Nel 1978 il Centro Studi Piemontesi, fondato e animato dal prof. Renzo Gandolfo,  organizzò il Convegno "Istituzioni e metodi politici dell'età giolittiana" (11-12 novembre, Mondovì-Cuneo-Dronero, Cavour). In coincidenza con la sessione di Cuneo il Presidente della Repubblica, on. Sandro Pertini, scoprì il busto in bronzo di Giolitti nel Salone del Consiglio Provinciale di Cuneo. Intervennero relatori, tra altri, Luigi Firpo, Giovanni Spadolini, Ettore Rotelli, Mario Abrate, Massimo Mazzetti,  Rinaldo Cruccu, Giovanni Tesio, Adolfo Sarti, Manlio Brosio, Claudio Schwarzenberg, Cosimo Ceccuti, Roberto Chiarini, Bruno di Porto e Aldo A. Mola, coordinatore dei lavori con il prof. Gandolfo e curatore degli Atti per il Centro Studi Piemontesi (1979).

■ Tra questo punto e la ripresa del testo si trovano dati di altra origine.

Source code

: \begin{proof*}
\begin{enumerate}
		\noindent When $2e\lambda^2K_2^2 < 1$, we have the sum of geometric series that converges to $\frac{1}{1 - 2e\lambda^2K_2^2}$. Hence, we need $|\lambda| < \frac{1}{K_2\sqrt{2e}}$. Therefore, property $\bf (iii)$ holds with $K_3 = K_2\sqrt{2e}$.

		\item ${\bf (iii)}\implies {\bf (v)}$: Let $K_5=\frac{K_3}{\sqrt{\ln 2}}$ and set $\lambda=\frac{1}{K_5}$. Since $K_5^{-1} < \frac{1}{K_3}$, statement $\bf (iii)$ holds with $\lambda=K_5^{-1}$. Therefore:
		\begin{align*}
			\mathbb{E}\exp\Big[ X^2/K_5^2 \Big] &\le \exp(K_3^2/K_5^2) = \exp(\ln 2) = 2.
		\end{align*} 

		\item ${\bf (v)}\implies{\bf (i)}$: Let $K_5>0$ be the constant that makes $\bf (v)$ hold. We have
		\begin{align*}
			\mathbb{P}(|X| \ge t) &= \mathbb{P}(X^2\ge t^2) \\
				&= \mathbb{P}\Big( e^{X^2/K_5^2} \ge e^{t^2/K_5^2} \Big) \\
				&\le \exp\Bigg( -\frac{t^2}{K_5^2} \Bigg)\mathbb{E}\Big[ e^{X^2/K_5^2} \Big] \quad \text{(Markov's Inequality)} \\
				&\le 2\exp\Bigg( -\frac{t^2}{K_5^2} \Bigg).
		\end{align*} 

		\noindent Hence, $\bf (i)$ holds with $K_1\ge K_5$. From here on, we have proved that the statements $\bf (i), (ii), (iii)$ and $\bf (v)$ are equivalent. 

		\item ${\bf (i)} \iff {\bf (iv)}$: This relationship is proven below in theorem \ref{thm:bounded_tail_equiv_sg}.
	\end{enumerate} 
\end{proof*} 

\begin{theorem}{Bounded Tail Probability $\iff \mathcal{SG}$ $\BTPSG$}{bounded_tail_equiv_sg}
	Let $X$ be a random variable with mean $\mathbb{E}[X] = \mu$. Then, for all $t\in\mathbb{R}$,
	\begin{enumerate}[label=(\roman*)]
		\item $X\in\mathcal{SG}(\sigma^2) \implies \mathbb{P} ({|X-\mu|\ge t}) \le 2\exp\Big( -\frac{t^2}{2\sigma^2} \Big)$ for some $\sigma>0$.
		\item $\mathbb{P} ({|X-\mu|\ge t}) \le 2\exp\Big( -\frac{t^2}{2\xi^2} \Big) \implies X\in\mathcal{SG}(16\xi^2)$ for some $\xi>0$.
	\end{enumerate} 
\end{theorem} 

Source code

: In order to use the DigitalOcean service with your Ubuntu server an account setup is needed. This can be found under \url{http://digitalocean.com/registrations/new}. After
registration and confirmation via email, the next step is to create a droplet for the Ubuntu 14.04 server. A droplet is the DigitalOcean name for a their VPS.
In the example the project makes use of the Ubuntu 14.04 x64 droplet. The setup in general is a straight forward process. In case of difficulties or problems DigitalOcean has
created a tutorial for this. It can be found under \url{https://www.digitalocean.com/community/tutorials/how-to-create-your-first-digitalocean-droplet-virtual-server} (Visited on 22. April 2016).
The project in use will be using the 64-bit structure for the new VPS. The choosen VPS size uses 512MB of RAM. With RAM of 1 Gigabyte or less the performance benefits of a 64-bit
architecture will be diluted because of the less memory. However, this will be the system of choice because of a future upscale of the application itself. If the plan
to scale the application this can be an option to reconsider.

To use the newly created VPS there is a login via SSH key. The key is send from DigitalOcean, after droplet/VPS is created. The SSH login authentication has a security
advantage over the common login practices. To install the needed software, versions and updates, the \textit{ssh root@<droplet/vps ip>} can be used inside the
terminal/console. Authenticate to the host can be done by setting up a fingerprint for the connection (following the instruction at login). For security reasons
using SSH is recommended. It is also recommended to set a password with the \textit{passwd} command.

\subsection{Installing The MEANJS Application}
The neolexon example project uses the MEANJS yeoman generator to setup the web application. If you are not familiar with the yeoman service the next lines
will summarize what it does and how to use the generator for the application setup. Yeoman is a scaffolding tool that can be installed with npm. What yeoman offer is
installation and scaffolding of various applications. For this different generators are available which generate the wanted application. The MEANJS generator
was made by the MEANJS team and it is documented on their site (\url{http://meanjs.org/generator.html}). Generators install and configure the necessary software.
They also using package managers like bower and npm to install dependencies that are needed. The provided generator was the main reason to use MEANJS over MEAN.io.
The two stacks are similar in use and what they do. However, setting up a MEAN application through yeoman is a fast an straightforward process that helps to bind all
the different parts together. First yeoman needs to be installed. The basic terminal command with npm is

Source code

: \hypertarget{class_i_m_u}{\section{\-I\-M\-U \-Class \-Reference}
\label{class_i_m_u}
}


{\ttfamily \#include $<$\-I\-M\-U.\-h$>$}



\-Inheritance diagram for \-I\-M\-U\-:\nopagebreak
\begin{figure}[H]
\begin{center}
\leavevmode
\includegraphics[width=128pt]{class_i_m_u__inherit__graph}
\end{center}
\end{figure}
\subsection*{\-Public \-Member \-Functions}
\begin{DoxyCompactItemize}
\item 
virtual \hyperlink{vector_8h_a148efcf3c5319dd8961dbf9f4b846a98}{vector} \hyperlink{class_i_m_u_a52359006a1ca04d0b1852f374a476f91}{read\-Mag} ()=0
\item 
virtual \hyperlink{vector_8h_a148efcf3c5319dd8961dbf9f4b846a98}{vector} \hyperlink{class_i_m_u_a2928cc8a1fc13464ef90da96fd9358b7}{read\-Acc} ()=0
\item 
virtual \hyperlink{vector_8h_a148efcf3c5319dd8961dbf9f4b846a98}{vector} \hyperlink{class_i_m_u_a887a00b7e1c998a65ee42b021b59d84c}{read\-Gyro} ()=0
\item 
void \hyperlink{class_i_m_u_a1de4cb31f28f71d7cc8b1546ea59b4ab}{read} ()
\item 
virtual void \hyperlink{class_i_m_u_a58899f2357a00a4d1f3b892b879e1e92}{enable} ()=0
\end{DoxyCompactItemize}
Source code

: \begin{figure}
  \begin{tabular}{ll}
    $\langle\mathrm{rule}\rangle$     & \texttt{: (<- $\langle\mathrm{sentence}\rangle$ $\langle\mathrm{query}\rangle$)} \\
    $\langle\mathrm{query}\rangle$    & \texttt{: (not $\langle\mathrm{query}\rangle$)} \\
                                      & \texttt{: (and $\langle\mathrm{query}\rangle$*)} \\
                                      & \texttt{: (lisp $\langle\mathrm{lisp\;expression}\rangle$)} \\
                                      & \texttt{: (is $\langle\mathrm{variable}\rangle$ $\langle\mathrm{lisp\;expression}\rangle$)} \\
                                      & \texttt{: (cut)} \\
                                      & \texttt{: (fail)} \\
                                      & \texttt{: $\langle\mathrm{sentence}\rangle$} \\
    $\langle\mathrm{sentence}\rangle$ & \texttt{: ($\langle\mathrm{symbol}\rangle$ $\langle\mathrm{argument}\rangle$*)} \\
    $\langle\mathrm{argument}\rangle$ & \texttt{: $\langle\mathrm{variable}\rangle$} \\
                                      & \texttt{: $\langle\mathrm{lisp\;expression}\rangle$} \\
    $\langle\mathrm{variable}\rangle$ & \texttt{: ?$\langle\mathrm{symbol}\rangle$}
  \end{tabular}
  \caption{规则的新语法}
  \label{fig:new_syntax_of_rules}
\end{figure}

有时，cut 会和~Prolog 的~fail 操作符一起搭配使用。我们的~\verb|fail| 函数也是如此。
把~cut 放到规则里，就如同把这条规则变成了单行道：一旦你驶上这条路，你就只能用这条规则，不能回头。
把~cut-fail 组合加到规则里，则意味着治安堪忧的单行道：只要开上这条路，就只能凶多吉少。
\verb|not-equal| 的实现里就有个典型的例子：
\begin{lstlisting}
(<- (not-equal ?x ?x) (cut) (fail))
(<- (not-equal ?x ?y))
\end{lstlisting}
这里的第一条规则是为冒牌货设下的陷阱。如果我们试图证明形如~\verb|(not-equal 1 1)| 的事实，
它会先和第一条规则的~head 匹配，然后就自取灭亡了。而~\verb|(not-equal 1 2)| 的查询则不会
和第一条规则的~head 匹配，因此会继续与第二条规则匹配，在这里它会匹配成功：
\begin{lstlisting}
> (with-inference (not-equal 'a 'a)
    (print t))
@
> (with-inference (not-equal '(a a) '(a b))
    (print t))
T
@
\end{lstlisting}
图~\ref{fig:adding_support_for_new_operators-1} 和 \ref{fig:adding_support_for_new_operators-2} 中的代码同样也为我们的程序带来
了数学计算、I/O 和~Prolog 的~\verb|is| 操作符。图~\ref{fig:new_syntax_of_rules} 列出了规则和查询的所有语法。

Il Convegno venne propiziato dal prof. Giovanni Giolitti che in Cavour aprì agli ospiti Villa Plochiù, dimora del nonno. L'allora sindaco di Cavour, Sergio Fenoglio, fece collocare la segnaletica "Luoghi giolittiani". 
Undici anni dopo il Presidente della Repubblica, Francesco Cossiga, dettò la lapide memoriale dell'ingresso di Giolitti al governo (9 marzo 1889), murata a Villa Plochiù e scoperta in coincidenza con un convegno che ebbe relatori Giovanni Goria e Valerio Zanone.  
Per liberare Giolitti e la sua età dalla coltre di pregiudizi ideologici e faziosi occorreva proporne l'Opera sulla base di documenti inediti. Lo fecero una nuova biografia (ora nei Classici della Storia Mondadori) e i tre volumi in cinque tomi "Giovanni Giolitti al Governo, in Parlamento e nel Carteggio" (ed. Bastogi per la Fondazione Cassa di Risparmio di Saluzzo, presieduta dal prof. Giovanni Rabbia) curati da Aldo A. Mola e da Aldo G. Ricci, sovrintendente dell'Archivio Centrale dello Stato (2007-2010).
Infine un DVD  (marzo 2017) propone "Giovanni Giolitti, lo Statista della Nuova Italia (1842-1928)": strumento rigoroso e divulgativo, dal quale è nato l'"Incontro sull'età giolittiana", organizzato all'Archivio Storico della Presidenza della Repubblica (21 giugno 2017), aperto e concluso dalla Sovrintendente dott.ssa Marina Giannetto.

Per continuare quel lungo cammino il 20 luglio 2017 è nata in Cavour l'Associazione di studi storici intitolata a Giovanni Giolitti.